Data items
+++++
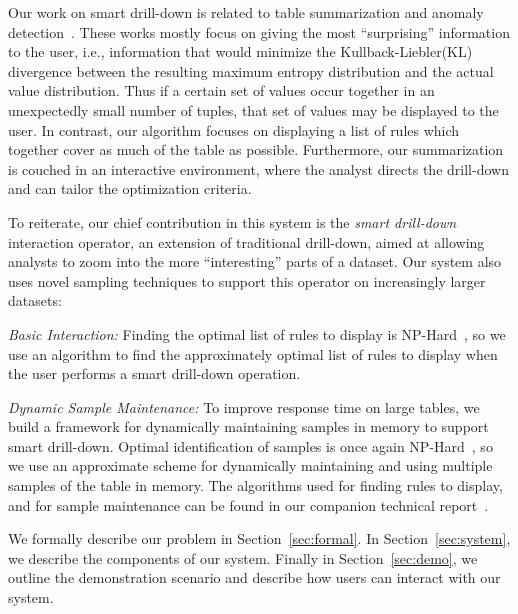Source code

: \noindent Our work on smart drill-down is related
to table summarization and anomaly
detection~\cite{Sarawagi:2001:UMA:767141.767148,
Sarawagi00user-adaptiveexploration,
Sarawagi98discovery-drivenexploration,
DBLP:journals/pvldb/GebalyAGKS14}.
These works mostly focus on
giving the most ``surprising'' information to the user, i.e., information
that would minimize the Kullback-Liebler(KL) divergence between the
resulting maximum entropy distribution and the actual value distribution. Thus if a certain set of
values occur together in an unexpectedly small number of tuples, that
set of values may be displayed to the user. In contrast, our algorithm
focuses on displaying a list of rules which together cover as
much of the table as possible.
Furthermore, our summarization is couched in
an interactive environment, where the analyst
directs the drill-down and can tailor the optimization criteria.

To reiterate, our chief contribution in this system is the {\em smart drill-down} interaction operator,
an extension of traditional drill-down, aimed at allowing analysts to zoom into the
more ``interesting'' parts of a dataset. Our system also uses novel sampling techniques to support this operator on increasingly larger datasets:
\squishlist
\item {\em Basic Interaction:} Finding the optimal list of rules to display is {\sc NP-Hard}~\cite{tr}, so we use  an algorithm to find the approximately optimal list of rules to display when the user performs a smart drill-down operation. 
\item {\em Dynamic Sample Maintenance:} To improve response time on large tables, we build a framework for dynamically
maintaining samples in memory to support smart drill-down. 
Optimal identification of samples is once again {\sc NP-Hard}~\cite{tr}, so 
we use an approximate scheme for dynamically maintaining and using multiple samples of the table in memory.
\squishend
The algorithms used for finding rules to display, and for sample maintenance can be found in our 
companion technical report~\cite{tr}.

We formally describe our 
problem in Section~\ref{sec:formal}. 
In Section~\ref{sec:system}, we describe the components of our system. 
Finally in Section~\ref{sec:demo}, we outline the demonstration scenario and describe how users can interact with our system. 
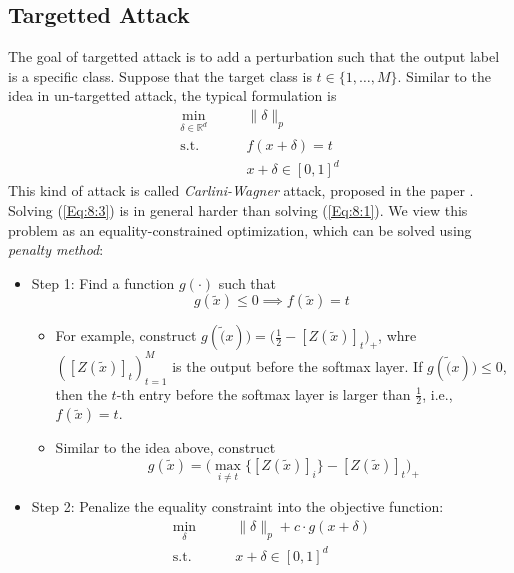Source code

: \subsection{Targetted Attack}
The goal of targetted attack is to add a perturbation such that the output label is a specific class.
Suppose that the target class is $t\in\{1,\dots,M\}$. Similar to the idea in un-targetted attack, the typical formulation is 
\begin{subequations}\label{Eq:8:3}
\begin{align}
\min_{\delta\in\mathbb{R}^d}\qquad&\|\delta\|_p\label{Eq:8:3:a}\\
\text{s.t.}\qquad&f(x+\delta)=t\label{Eq:8:3:b}\\
&x+\delta \in[0,1]^d\label{Eq:8:3:c}
\end{align}
\end{subequations}
This kind of attack is called \emph{Carlini-Wagner} attack, proposed in the paper \citep{7958570}.
Solving (\ref{Eq:8:3}) is in general harder than solving (\ref{Eq:8:1}).
We view this problem as an equality-constrained optimization, which can be solved using \emph{penalty method}:
\begin{itemize}
\item
Step 1: Find a function $g(\cdot)$ such that 
\[
g(\tilde{x})\le0\implies f(\tilde{x})=t
\]
\begin{itemize}
\item
For example, construct $g(\tilde(x)) = \bigg(\frac{1}{2} - [Z(\tilde{x})]_t\bigg)_+$, whre $([Z(\tilde{x})]_{t})_{t=1}^M$ is the output before the softmax layer.
If $g(\tilde(x))\le0$, then the $t$-th entry before the softmax layer is larger than $\frac{1}{2}$, i.e., $f(\tilde{x})=t$.
\item
Similar to the idea above, construct
\[
g(\tilde{x})=\bigg(\max_{i\ne t}\{[Z(\tilde{x})]_i\} - [Z(\tilde{x})]_t\bigg)_+
\]

\end{itemize}
\item
Step 2: Penalize the equality constraint into the objective function:
\begin{subequations}\label{Eq:8:4}
\begin{align}
\min_{\delta}\qquad&\|\delta\|_p + c\cdot g(x+\delta)\\
\text{s.t.}\qquad&x+\delta \in[0,1]^d
\end{align}
\end{subequations}
\end{itemize}


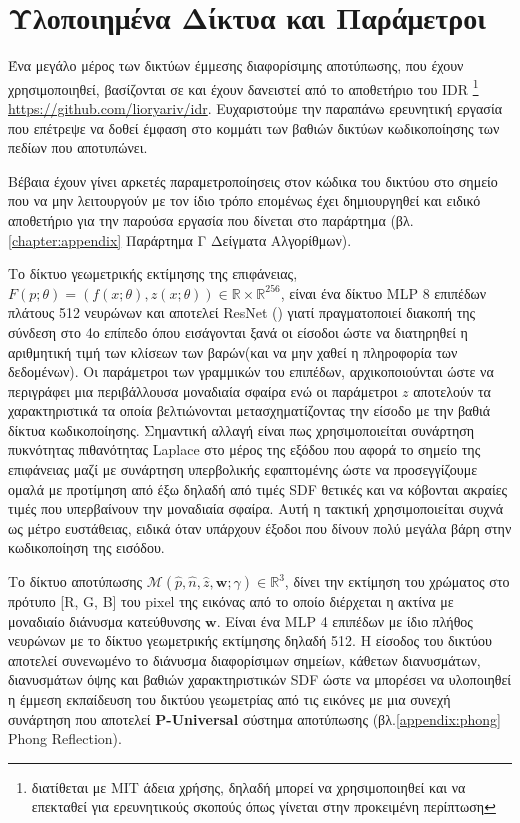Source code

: \section{Υλοποιημένα Δίκτυα και Παράμετροι}
\par
    Ένα μεγάλο μέρος των δικτύων έμμεσης διαφορίσιμης αποτύπωσης, που έχουν χρησιμοποιηθεί, βασίζονται σε  και έχουν δανειστεί από το αποθετήριο του IDR \footnote{διατίθεται με MIT άδεια χρήσης, δηλαδή μπορεί να χρησιμοποιηθεί και να επεκταθεί για ερευνητικούς σκοπούς όπως γίνεται στην προκειμένη περίπτωση} \href{https://github.com/lioryariv/idr}{https://github.com/lioryariv/idr}. Ευχαριστούμε την παραπάνω ερευνητική εργασία που επέτρεψε να δοθεί έμφαση στο κομμάτι των βαθιών δικτύων κωδικοποίησης των πεδίων που αποτυπώνει. 
\par
    Βέβαια έχουν γίνει αρκετές παραμετροποίησεις στον κώδικα του δικτύου στο σημείο που να μην λειτουργούν με τον ίδιο τρόπο επομένως έχει δημιουργηθεί και ειδικό αποθετήριο για την παρούσα εργασία που δίνεται στο παράρτημα (βλ.\ref{chapter:appendix} Παράρτημα Γ Δείγματα Αλγορίθμων). 
\par    
    Το δίκτυο γεωμετρικής εκτίμησης της επιφάνειας,  \(F(p;\theta)=(f(x;\theta), z(x;\theta)) \in \mathbb{R} \times \mathbb{R}^{256} \), είναι ένα δίκτυο MLP 8 επιπέδων πλάτους 512 νευρώνων και αποτελεί ResNet () γιατί πραγματοποιεί διακοπή της σύνδεση στο 4ο επίπεδο όπου εισάγονται ξανά οι είσοδοι ώστε να διατηρηθεί η αριθμητική τιμή των κλίσεων των βαρών(και να μην χαθεί η πληροφορία των δεδομένων). Οι παράμετροι των γραμμικών του επιπέδων, αρχικοποιούνται ώστε να περιγράφει μια περιβάλλουσα μοναδιαία σφαίρα ενώ οι παράμετροι $z$ αποτελούν τα  χαρακτηριστικά τα οποία βελτιώνονται μετασχηματίζοντας την είσοδο με την βαθιά δίκτυα κωδικοποίησης. Σημαντική αλλαγή είναι πως χρησιμοποιείται συνάρτηση πυκνότητας πιθανότητας Laplace στο μέρος της εξόδου που αφορά το σημείο της επιφάνειας μαζί με συνάρτηση υπερβολικής εφαπτομένης ώστε να προσεγγίζουμε ομαλά με προτίμηση από έξω δηλαδή από τιμές SDF θετικές και να κόβονται ακραίες τιμές που υπερβαίνουν την μοναδιαία σφαίρα. Αυτή η τακτική  χρησιμοποιείται συχνά ως μέτρο ευστάθειας, ειδικά όταν υπάρχουν έξοδοι που δίνουν πολύ μεγάλα βάρη στην κωδικοποίηση της εισόδου. 

    Το δίκτυο αποτύπωσης $\mathcal{M}(\hat{p}, \hat{n}, \hat{z}, \boldsymbol{w};\gamma) \in \mathbb{R}^3$, δίνει την εκτίμηση του χρώματος στο πρότυπο [R, G, B] του pixel της εικόνας από το οποίο διέρχεται η ακτίνα με μοναδιαίο διάνυσμα κατεύθυνσης $\boldsymbol{w}$. Είναι ένα MLP 4 επιπέδων με ίδιο πλήθος νευρώνων με το δίκτυο γεωμετρικής εκτίμησης δηλαδή 512. Η είσοδος του δικτύου αποτελεί συνενωμένο το διάνυσμα διαφορίσιμων σημείων, κάθετων διανυσμάτων, διανυσμάτων όψης και βαθιών χαρακτηριστικών SDF ώστε να μπορέσει να υλοποιηθεί η έμμεση εκπαίδευση του δικτύου γεωμετρίας από τις εικόνες με μια συνεχή συνάρτηση που αποτελεί \textbf{P-Universal} σύστημα αποτύπωσης (βλ.\ref{appendix:phong} Phong Reflection).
+++++
An answer is complete only when it holds every line above containing the string "delta".

EXERCISE ANSWER:
\min_{\delta\in\mathbb{R}^d}\qquad&\|\delta\|_p\label{Eq:8:3:a}\\
\text{s.t.}\qquad&f(x+\delta)=t\label{Eq:8:3:b}\\
&x+\delta \in[0,1]^d\label{Eq:8:3:c}
\min_{\delta}\qquad&\|\delta\|_p + c\cdot g(x+\delta)\\
\text{s.t.}\qquad&x+\delta \in[0,1]^d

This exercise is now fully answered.